### WHAT YOU WILL DO
Sort through the material below and copy each line with "yarn".

### DATA PROVIDED
= Beginning of Section =

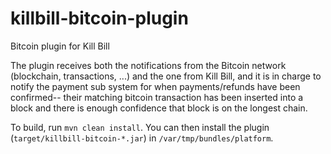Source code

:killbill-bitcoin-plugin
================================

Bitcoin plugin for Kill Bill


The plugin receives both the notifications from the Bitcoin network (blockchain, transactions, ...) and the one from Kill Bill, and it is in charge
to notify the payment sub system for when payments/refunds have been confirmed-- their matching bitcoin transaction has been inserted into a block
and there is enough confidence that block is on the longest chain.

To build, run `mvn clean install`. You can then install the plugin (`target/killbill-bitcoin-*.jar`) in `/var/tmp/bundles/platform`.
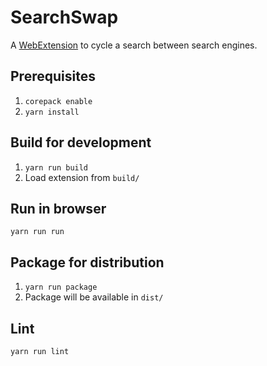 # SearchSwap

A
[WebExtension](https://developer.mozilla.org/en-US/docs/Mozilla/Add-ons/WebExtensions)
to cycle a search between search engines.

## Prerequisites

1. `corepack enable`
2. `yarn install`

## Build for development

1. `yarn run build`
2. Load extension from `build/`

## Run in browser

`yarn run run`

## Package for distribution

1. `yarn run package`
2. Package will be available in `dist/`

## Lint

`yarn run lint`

= End of Section =
= Beginning of Section =

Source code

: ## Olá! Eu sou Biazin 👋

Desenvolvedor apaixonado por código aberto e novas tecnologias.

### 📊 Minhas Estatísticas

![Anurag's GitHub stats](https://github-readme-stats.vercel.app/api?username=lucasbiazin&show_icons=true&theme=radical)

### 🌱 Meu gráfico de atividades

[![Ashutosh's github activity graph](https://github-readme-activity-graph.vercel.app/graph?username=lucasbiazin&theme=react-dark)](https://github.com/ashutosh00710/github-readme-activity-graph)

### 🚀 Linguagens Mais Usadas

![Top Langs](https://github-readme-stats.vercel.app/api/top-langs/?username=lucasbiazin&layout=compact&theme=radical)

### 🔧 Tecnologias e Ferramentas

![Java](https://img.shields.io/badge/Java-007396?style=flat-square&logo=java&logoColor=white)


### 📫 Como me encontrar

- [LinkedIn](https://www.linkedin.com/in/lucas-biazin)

= End of Section =

### ANSWER
2. `yarn install`
1. `yarn run build`
`yarn run run`
1. `yarn run package`
`yarn run lint`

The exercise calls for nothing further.